[To do] Look over the listing below and say how many of its lines include the string "verb"; give no more than that number.

[Material to process]
──────
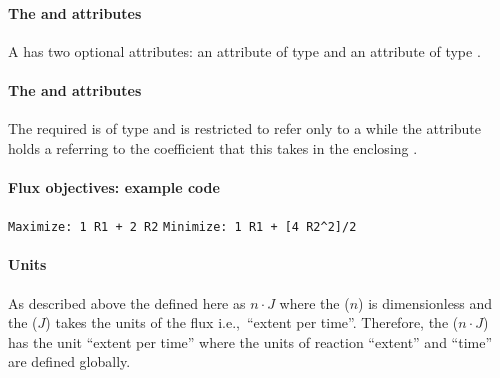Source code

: \paragraph{The  and  attributes}
A \FluxObjective has two optional attributes:  an attribute of
type  and  an attribute of type .

\paragraph{The  and  attributes}
The required  is of type  and is restricted
to refer only to a \Reaction while the  attribute
holds a  referring to the coefficient that this \FluxObjective
takes in the enclosing \Objective. 


\paragraph{Flux objectives: example code}
 \verb"Maximize: 1 R1 + 2 R2"
%
%
 \verb"Minimize: 1 R1 + [4 R2^2]/2"
%

\paragraph{Units}
As described above the \FluxObjective defined here as $n\cdot J$ where
the  ($n$) is dimensionless and the  ($J$)
takes the units of the  flux i.e.,~``extent per time''.
Therefore, the \FluxObjective ($n\cdot J$)  has the unit ``extent per time''
where the units of reaction ``extent'' and ``time'' are defined globally. 







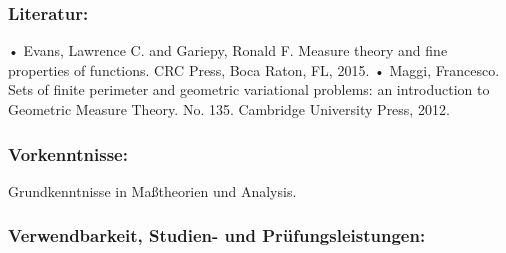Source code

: \documentclass[a4paper,10pt]{article}
\begin{document}
\subsubsection*{\large
    Literatur:
}
• Evans, Lawrence C. and Gariepy, Ronald F. Measure theory and fine properties of functions.
CRC Press, Boca Raton, FL, 2015.
• Maggi, Francesco. Sets of finite perimeter and geometric variational problems: an introduction
to Geometric Measure Theory. No. 135. Cambridge University Press, 2012.
\subsubsection*{\large
    Vorkenntnisse:
}
Grundkenntnisse in Maßtheorien und Analysis.
\cleardoublepage
\subsubsection*{\large
    Verwendbarkeit, Studien- und Prüfungsleistungen:
}
\end{document}

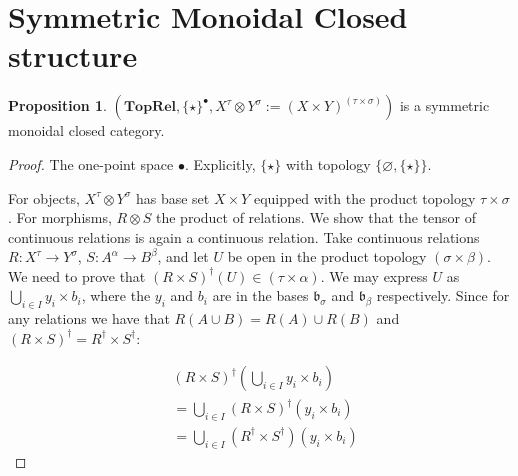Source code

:\documentclass{tufte-handout}
\theoremstyle{definition}
\newtheorem{proposition}[theorem]{Proposition}
\newtheorem{rem}[theorem]{Reminder}
\begin{document}
\section{Symmetric Monoidal Closed structure}


\begin{proposition}
$(\mathbf{TopRel},\{\star\}^{\bullet},X^\tau \otimes Y^\sigma := (X \times Y)^{(\tau \times \sigma)})$ is a symmetric monoidal closed category.
\begin{proof}

 The one-point space $\bullet$. Explicitly, $\{\star\}$ with topology $\{\varnothing,\{\star\}\}$.


 For objects, $X^\tau \otimes Y^\sigma$ has base set $X \times Y$ equipped with the product topology $\tau \times \sigma$. For morphisms, $R \otimes S$ the product of relations. We show that the tensor of continuous relations is again a continuous relation. Take continuous relations $R: X^\tau \rightarrow Y^\sigma$, $S: A^\alpha \rightarrow B^\beta$, and let $U$ be open in the product topology $(\sigma \times \beta)$. We need to prove that $(R \times S)^\dag(U) \in (\tau \times \alpha)$. We may express $U$ as $\bigcup\limits_{i \in I} y_i \times b_i$, where the $y_i$ and $b_i$ are in the bases $\mathfrak{b}_\sigma$ and $\mathfrak{b}_\beta$ respectively. Since for any relations we have that $R(A \cup B) = R(A) \cup R(B)$ and $(R \times S)^\dag = R^\dag \times S^\dag$:

\begin{align*}
&(R \times S)^\dag(\bigcup\limits_{i \in I} y_i \times b_i)\\
 &= \bigcup\limits_{i \in I}(R \times S)^\dag(y_i \times b_i)\\
 &= \bigcup\limits_{i \in I}(R^\dag \times S^\dag)(y_i \times b_i)
 \end{align*}


\end{proof}
\end{proposition}
\end{document}
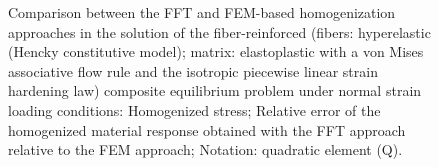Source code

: \begin{figure}[hbt]
\begin{subfigure}[b]{0.49\textwidth}
      \caption{}
      \label{subfig:von_mises_res_mat_large_strain_2D_normal_material_response_error}
    \end{subfigure}
  \caption{Comparison between the FFT and FEM-based homogenization approaches in the solution of the fiber-reinforced (fibers: hyperelastic (Hencky constitutive model); matrix: elastoplastic with a von Mises associative flow rule and the isotropic piecewise linear strain hardening law) composite equilibrium problem under normal strain loading conditions:  Homogenized stress;  Relative error of the homogenized material response obtained with the FFT approach relative to the FEM approach; Notation: quadratic element (Q).}
\label{fig:von_mises_res_mat_large_strain_2D_normal_material_response_and_error}
\end{figure}

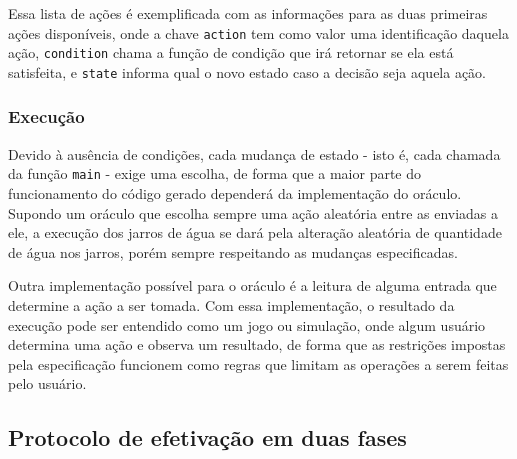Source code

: Essa lista de ações é exemplificada com as informações para as duas primeiras
ações disponíveis, onde a chave \texttt{action} tem como valor uma identificação
daquela ação, \texttt{condition} chama a função de condição que irá retornar se
ela está satisfeita, e \texttt{state} informa qual o novo estado caso a decisão
seja aquela ação.

\subsubsection{Execução}

Devido à ausência de condições, cada mudança de estado - isto é, cada chamada da
função \texttt{main} - exige uma escolha, de forma que a maior parte do
funcionamento do código gerado dependerá da implementação do oráculo. Supondo um
oráculo que escolha sempre uma ação aleatória entre as enviadas a ele, a
execução dos jarros de água se dará pela alteração aleatória de quantidade de
água nos jarros, porém sempre respeitando as mudanças especificadas.

Outra implementação possível para o oráculo é a leitura de alguma entrada que
determine a ação a ser tomada. Com essa implementação, o resultado da execução
pode ser entendido como um jogo ou simulação, onde algum usuário determina uma
ação e observa um resultado, de forma que as restrições impostas pela
especificação funcionem como regras que limitam as operações a serem feitas pelo
usuário.

\subsection{Protocolo de efetivação em duas fases}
──────
[Response for this exercise] 2